TASK PROMPT: Set down, please, without alteration, the lines of the entries below from the first through the one containing "## Accomplishments that we're proud of".

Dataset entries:
= Beginning of Section =

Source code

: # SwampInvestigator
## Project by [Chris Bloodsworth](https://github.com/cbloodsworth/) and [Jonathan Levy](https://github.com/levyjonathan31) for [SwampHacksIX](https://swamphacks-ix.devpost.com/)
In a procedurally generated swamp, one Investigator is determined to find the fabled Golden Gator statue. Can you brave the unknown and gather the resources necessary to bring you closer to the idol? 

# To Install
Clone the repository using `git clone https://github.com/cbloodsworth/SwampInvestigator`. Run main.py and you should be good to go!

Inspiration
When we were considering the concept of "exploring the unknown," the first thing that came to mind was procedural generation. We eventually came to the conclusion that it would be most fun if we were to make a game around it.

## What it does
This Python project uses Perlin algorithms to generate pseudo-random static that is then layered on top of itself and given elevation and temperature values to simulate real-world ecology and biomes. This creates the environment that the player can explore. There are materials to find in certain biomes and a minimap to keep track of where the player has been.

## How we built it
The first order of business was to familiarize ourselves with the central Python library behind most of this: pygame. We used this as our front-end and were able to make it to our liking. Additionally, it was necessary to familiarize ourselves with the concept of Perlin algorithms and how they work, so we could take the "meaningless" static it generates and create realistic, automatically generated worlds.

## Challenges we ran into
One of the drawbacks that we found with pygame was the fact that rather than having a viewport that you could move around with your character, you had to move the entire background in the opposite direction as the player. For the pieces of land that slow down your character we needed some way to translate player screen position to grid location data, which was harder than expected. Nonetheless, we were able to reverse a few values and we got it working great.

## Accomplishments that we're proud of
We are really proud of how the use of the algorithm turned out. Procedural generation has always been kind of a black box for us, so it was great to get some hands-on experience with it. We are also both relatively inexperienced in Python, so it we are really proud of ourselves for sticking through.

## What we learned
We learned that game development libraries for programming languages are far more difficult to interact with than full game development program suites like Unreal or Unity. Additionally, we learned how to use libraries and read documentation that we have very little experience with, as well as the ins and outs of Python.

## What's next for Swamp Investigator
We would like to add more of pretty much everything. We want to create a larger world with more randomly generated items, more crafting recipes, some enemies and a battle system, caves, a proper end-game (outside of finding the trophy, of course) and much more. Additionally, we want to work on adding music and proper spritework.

= End of Section =

REPLY:
Source code

: # SwampInvestigator
## Project by [Chris Bloodsworth](https://github.com/cbloodsworth/) and [Jonathan Levy](https://github.com/levyjonathan31) for [SwampHacksIX](https://swamphacks-ix.devpost.com/)
In a procedurally generated swamp, one Investigator is determined to find the fabled Golden Gator statue. Can you brave the unknown and gather the resources necessary to bring you closer to the idol? 

# To Install
Clone the repository using `git clone https://github.com/cbloodsworth/SwampInvestigator`. Run main.py and you should be good to go!

Inspiration
When we were considering the concept of "exploring the unknown," the first thing that came to mind was procedural generation. We eventually came to the conclusion that it would be most fun if we were to make a game around it.

## What it does
This Python project uses Perlin algorithms to generate pseudo-random static that is then layered on top of itself and given elevation and temperature values to simulate real-world ecology and biomes. This creates the environment that the player can explore. There are materials to find in certain biomes and a minimap to keep track of where the player has been.

## How we built it
The first order of business was to familiarize ourselves with the central Python library behind most of this: pygame. We used this as our front-end and were able to make it to our liking. Additionally, it was necessary to familiarize ourselves with the concept of Perlin algorithms and how they work, so we could take the "meaningless" static it generates and create realistic, automatically generated worlds.

## Challenges we ran into
One of the drawbacks that we found with pygame was the fact that rather than having a viewport that you could move around with your character, you had to move the entire background in the opposite direction as the player. For the pieces of land that slow down your character we needed some way to translate player screen position to grid location data, which was harder than expected. Nonetheless, we were able to reverse a few values and we got it working great.

## Accomplishments that we're proud of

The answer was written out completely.